Your instructions — Of the lines below, report only those that contain "label".

Data extract —
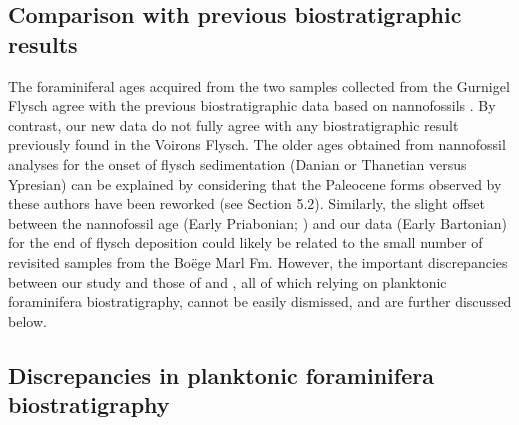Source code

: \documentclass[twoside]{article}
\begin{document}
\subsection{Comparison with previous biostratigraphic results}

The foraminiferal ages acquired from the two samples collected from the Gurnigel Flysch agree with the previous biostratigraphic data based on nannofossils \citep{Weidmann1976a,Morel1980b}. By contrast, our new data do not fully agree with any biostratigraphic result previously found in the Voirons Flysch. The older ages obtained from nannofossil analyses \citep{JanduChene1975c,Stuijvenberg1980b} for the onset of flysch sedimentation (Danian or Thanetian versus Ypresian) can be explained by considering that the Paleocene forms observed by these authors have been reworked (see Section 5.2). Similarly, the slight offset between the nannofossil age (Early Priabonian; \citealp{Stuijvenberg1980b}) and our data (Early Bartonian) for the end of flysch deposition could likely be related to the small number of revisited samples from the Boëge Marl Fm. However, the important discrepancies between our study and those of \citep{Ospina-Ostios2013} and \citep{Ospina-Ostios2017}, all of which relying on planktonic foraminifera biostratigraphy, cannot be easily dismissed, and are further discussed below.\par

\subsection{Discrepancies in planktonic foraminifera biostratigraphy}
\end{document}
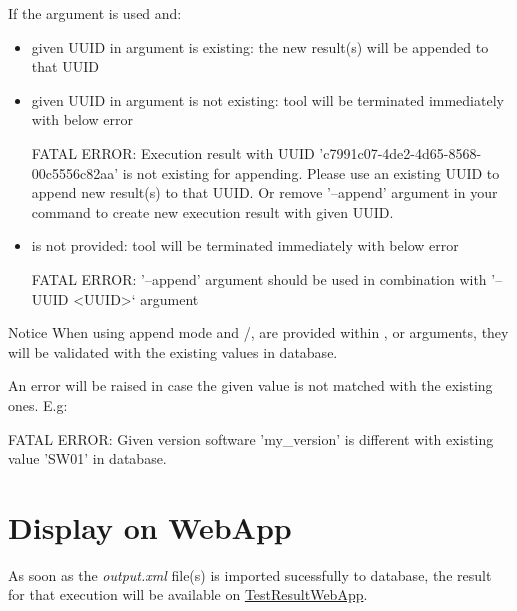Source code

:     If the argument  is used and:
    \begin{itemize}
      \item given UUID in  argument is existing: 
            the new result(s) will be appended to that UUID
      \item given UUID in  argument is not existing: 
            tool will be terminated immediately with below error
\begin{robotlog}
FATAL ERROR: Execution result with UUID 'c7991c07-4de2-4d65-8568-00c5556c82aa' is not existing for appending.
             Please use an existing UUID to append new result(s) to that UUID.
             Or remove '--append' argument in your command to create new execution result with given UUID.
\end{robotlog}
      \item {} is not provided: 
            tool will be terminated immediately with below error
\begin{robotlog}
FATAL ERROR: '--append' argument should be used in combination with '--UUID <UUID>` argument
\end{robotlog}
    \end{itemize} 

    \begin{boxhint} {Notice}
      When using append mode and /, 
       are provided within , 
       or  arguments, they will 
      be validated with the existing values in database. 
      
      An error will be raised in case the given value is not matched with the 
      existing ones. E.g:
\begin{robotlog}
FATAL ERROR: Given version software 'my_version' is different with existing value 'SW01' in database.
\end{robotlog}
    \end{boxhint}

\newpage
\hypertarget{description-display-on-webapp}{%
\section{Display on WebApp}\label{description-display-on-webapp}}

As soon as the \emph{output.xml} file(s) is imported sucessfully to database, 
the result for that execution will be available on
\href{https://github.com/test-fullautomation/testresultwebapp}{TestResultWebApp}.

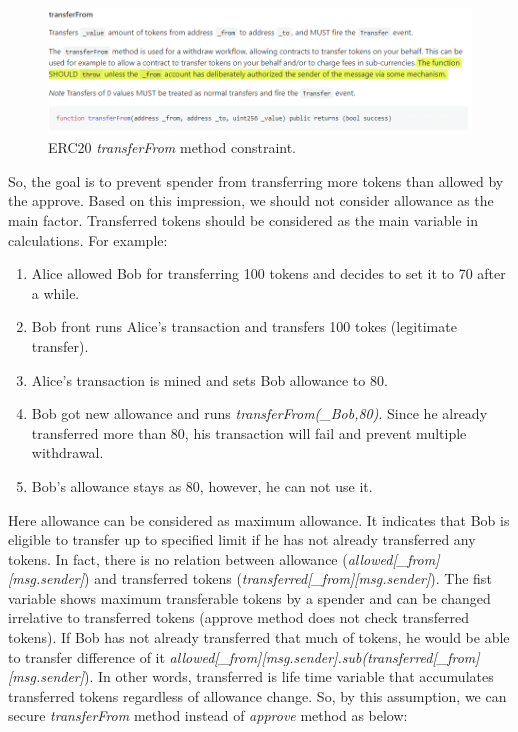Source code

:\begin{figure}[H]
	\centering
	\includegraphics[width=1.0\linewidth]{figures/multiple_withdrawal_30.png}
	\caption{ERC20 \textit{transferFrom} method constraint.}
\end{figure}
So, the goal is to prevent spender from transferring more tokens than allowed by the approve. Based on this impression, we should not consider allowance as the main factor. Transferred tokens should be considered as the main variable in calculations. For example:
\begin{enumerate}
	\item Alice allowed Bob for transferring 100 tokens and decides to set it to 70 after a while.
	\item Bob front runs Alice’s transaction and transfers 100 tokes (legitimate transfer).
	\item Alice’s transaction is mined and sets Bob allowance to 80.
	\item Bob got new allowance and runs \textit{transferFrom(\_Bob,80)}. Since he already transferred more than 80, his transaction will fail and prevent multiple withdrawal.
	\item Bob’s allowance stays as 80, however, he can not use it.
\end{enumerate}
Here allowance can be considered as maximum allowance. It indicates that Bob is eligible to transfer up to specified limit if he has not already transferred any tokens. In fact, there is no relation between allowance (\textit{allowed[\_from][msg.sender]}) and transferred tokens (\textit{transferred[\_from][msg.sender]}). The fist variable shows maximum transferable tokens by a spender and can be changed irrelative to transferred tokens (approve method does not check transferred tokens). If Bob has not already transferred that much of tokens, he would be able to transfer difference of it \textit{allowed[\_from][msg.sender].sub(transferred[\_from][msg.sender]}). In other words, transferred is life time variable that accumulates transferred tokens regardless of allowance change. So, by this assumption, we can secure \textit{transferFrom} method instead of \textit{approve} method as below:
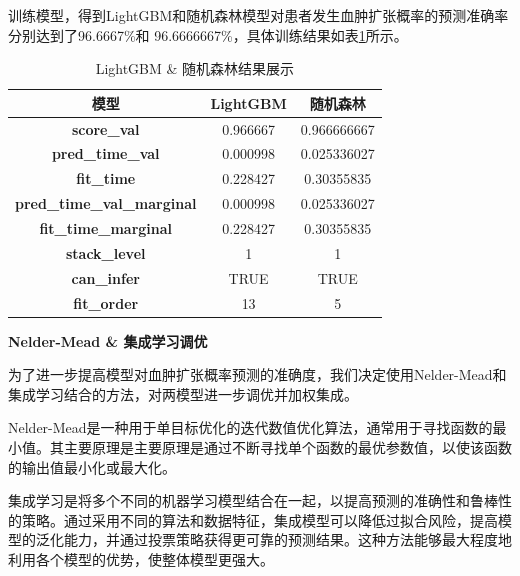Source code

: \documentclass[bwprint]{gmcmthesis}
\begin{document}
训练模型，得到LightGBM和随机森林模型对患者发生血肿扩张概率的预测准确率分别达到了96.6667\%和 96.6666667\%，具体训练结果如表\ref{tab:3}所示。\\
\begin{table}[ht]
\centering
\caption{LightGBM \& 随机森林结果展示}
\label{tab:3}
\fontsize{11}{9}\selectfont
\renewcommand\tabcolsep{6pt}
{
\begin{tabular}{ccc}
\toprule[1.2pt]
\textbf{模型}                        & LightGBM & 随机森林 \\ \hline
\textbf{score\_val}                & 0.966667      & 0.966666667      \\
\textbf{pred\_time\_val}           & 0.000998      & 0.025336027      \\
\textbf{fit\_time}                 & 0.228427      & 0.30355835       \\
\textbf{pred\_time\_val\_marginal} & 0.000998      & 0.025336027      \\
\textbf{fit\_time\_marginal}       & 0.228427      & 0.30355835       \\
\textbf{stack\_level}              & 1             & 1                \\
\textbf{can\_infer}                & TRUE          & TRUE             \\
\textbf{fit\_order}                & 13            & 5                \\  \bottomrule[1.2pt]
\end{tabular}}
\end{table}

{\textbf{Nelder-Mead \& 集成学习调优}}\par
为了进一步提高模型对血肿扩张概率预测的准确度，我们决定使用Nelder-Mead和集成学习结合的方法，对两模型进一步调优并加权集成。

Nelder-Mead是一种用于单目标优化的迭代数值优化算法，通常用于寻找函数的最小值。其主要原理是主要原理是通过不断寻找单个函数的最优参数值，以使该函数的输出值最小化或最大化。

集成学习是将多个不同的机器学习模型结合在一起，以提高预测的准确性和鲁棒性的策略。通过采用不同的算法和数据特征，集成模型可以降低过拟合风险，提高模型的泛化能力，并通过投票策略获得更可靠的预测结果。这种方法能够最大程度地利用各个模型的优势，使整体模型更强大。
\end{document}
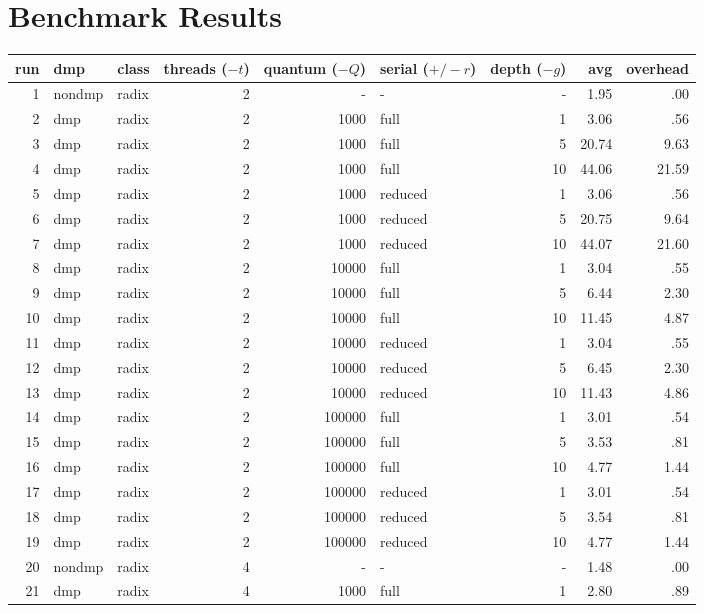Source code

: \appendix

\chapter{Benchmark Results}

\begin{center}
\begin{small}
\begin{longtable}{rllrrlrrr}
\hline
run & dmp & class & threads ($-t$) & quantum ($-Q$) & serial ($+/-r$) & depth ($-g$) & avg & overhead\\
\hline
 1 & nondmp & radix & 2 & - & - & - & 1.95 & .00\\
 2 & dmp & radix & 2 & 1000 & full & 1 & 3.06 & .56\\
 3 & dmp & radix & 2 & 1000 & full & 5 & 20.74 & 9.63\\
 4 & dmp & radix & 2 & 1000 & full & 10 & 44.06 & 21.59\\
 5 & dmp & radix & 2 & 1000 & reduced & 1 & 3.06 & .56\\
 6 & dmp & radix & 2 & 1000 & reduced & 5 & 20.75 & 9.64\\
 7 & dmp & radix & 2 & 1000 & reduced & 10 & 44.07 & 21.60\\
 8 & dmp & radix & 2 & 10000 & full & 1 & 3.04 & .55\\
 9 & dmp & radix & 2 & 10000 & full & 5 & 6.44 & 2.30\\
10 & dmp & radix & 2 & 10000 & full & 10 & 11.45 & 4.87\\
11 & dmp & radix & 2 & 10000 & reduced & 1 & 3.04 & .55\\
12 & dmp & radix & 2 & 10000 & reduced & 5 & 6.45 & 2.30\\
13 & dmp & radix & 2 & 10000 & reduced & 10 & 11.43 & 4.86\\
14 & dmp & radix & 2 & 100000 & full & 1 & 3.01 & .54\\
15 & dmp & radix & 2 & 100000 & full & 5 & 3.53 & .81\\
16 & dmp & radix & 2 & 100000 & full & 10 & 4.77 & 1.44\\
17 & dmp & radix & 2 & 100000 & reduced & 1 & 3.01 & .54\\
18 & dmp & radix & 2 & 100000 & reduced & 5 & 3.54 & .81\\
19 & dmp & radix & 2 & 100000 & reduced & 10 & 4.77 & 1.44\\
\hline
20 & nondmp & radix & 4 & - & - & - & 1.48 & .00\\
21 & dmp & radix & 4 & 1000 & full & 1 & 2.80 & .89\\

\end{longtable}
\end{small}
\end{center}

The completed task —
\section{Display on WebApp}\label{description-display-on-webapp}}
\label{tab:3}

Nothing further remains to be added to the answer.